Based on strategy-dependent changes in total discounted health-care costs and DALYs, as compared to the reference with no vaccine, we estimated the maximum vaccination cost level for a vaccination strategy to be cost-effective. This cost level included both the ALVAC and the protein component, as well as implementation cost (e.g. personnel cost of vaccine delivery, facility-level costs, supply-chain management). Since we assumed complete primary series, wasted doses could potentially originate only from missed two-yearly boosters. South Africa does not have an established cost-effectiveness threshold per DALY-averted to determine value for money, although some recent estimates are now available [29,41,42]. The cost-effectiveness threshold should represent the opportunity costs of committing scarce health system resources to an intervention [41]. To aid with interpretation, we assumed a threshold of 1× the 2015 gross domestic product (GDP) per capita in South Africa as a cost-effectiveness threshold as well as a threshold of approximately 750 US$ per DALY averted, as determined by the South African HIV/TB investment case study group (see Table 54 in [29]).

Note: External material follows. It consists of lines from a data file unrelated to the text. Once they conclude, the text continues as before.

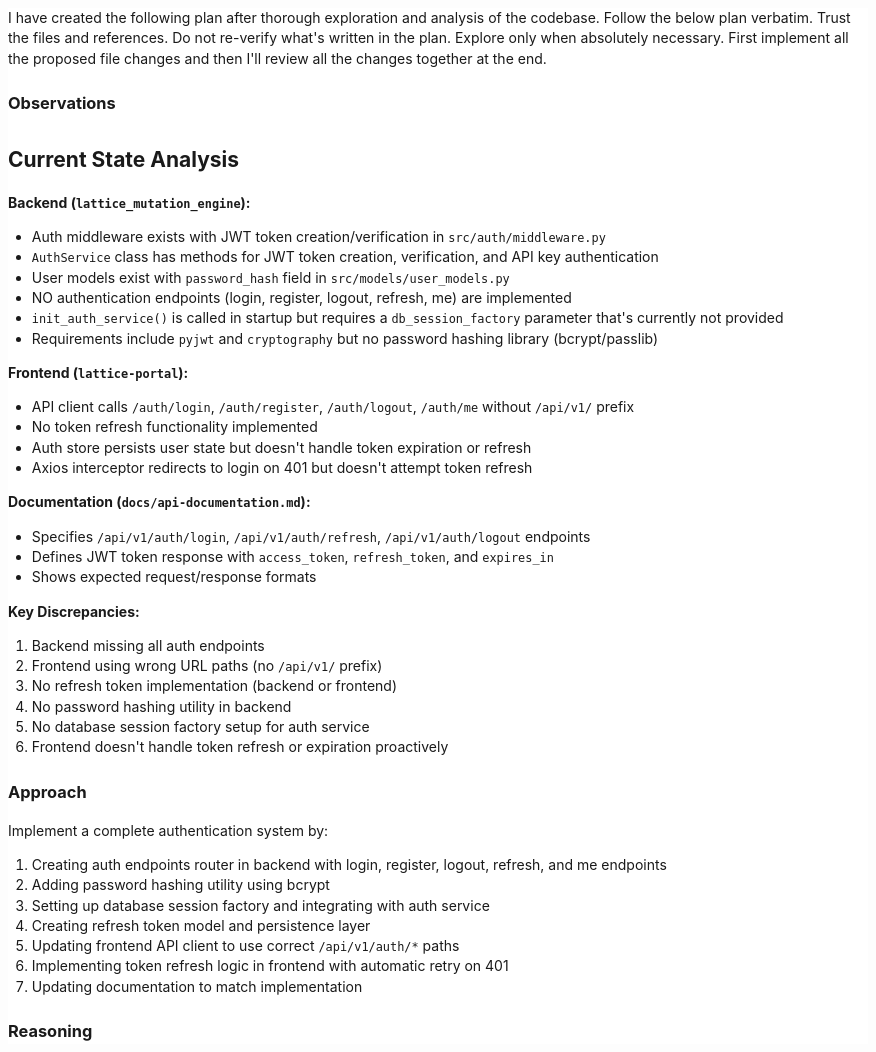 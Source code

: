 I have created the following plan after thorough exploration and analysis of the codebase. Follow the below plan verbatim. Trust the files and references. Do not re-verify what's written in the plan. Explore only when absolutely necessary. First implement all the proposed file changes and then I'll review all the changes together at the end.

### Observations

## Current State Analysis

**Backend (`lattice_mutation_engine`):**
- Auth middleware exists with JWT token creation/verification in `src/auth/middleware.py`
- `AuthService` class has methods for JWT token creation, verification, and API key authentication
- User models exist with `password_hash` field in `src/models/user_models.py`
- NO authentication endpoints (login, register, logout, refresh, me) are implemented
- `init_auth_service()` is called in startup but requires a `db_session_factory` parameter that's currently not provided
- Requirements include `pyjwt` and `cryptography` but no password hashing library (bcrypt/passlib)

**Frontend (`lattice-portal`):**
- API client calls `/auth/login`, `/auth/register`, `/auth/logout`, `/auth/me` without `/api/v1/` prefix
- No token refresh functionality implemented
- Auth store persists user state but doesn't handle token expiration or refresh
- Axios interceptor redirects to login on 401 but doesn't attempt token refresh

**Documentation (`docs/api-documentation.md`):**
- Specifies `/api/v1/auth/login`, `/api/v1/auth/refresh`, `/api/v1/auth/logout` endpoints
- Defines JWT token response with `access_token`, `refresh_token`, and `expires_in`
- Shows expected request/response formats

**Key Discrepancies:**
1. Backend missing all auth endpoints
2. Frontend using wrong URL paths (no `/api/v1/` prefix)
3. No refresh token implementation (backend or frontend)
4. No password hashing utility in backend
5. No database session factory setup for auth service
6. Frontend doesn't handle token refresh or expiration proactively

### Approach

Implement a complete authentication system by:
1. Creating auth endpoints router in backend with login, register, logout, refresh, and me endpoints
2. Adding password hashing utility using bcrypt
3. Setting up database session factory and integrating with auth service
4. Creating refresh token model and persistence layer
5. Updating frontend API client to use correct `/api/v1/auth/*` paths
6. Implementing token refresh logic in frontend with automatic retry on 401
7. Updating documentation to match implementation

### Reasoning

HIV Vaccine Price Thresholds.

For a given nominal vaccinecost and vaccination strategy, we calculated the net DALY burden relative to the no vaccine reference caseat a given cost-effectiveness threshold (CET):

$$\begin{gathered} {\text{net DALY burden(cost}}_{\text{vaccine}}\text{) :=\hspace{0.17em}}\left({\text{DALYs}}_{\text{with\hspace{0.17em}vaccine}}-{\text{DALYs}}_{\text{no\hspace{0.17em}vaccine}}\right) \\ +\left\{({\text{cost}}_{\text{with\hspace{0.17em}vaccine}}\left(\text{ART,\hspace{0.17em}PrEP,\hspace{0.17em}Vaccinated}\right)-{\text{cost}}_{\text{no\hspace{0.17em}vaccine}}\left(\text{ART,\hspace{0.17em}PrEP}\right)\right\}/ \\ \text{\hspace{0.17em}\hspace{0.17em}\hspace{0.17em}\hspace{0.17em}\hspace{0.17em}\hspace{0.17em}\hspace{0.17em}\hspace{0.17em}\hspace{0.17em}CET} \end{gathered}$$

Cost and DALYs, accumulated between 2017 and 2047, were averaged across stochastic replicates, treatment scale-up scenarios and booster attrition levels, and discounted annually at a fixed rate of 0, 3 or 5%. The strategy-specific maximum vaccine cost that remains cost-effective was defined as the maximum regimen cost such that net DALY burden would remain negative, indicating a reduction in population burden of disease (i.e. health gain) from vaccine and improvement in societal welfare. Bootstrapped confidence intervals for vaccine cost were obtained by the same method as described above in the section on population-level impact.

3. Results

3.1. Incidence given no HIV vaccine

Varying assumptions about linkage to and drop-out from ART and uptake of oral PrEP between 2016 and the presumed start of vaccination in 2027 results in distinct future ART coverage and incidence estimates. For the scenarios ‘Status Quo without PrEP’, ‘Status Quo with PrEP’ and ‘Fast Track with PrEP’, the average percentage of HIV-diagnosed individuals on ART would be 56, 55 and 85% respectively in 2027, compared to 54% in 2016 (Fig. S2). Likewise, for the same scenarios, annual HIV incidence in women aged 15–49 is projected to decline from 1.6% in 2016 to 1.21% for ‘Status Quo without PrEP’, 1.17% for ‘Status Quo with PrEP’, and 0.76% for ‘Fast Track with PrEP’ by the year 2027. During the same time period, annual HIV incidence in men aged 15 to 49 is projected to decline from 0.9% to 0.7%, 0.68% and 0.41% respectively (Fig. 1). The gender discrepancy in incidence is maintained, with a male-to-female incidence ratio between 0.57 and 0.54 in 2027 regardless of the scale-up assumptions. For a general population aged 15–49, the average incidence rate in 2027 across all three scale-up and prevention scenarios is projected to be 0.81%.

Fig. 1.

Averaged incidence rates projected under three different treatment and prevention scale-up scenarios starting in 2016, without vaccination: ‘Status Quo without PrEP’ in blue, ‘Status Quo with PrEP’ in red, ‘Fast Track with PrEP’ in green, and the average across all three scale-up scenarios in grey. (For interpretation of the references to colour in this figure legend, the reader is referred to the web version of this article.)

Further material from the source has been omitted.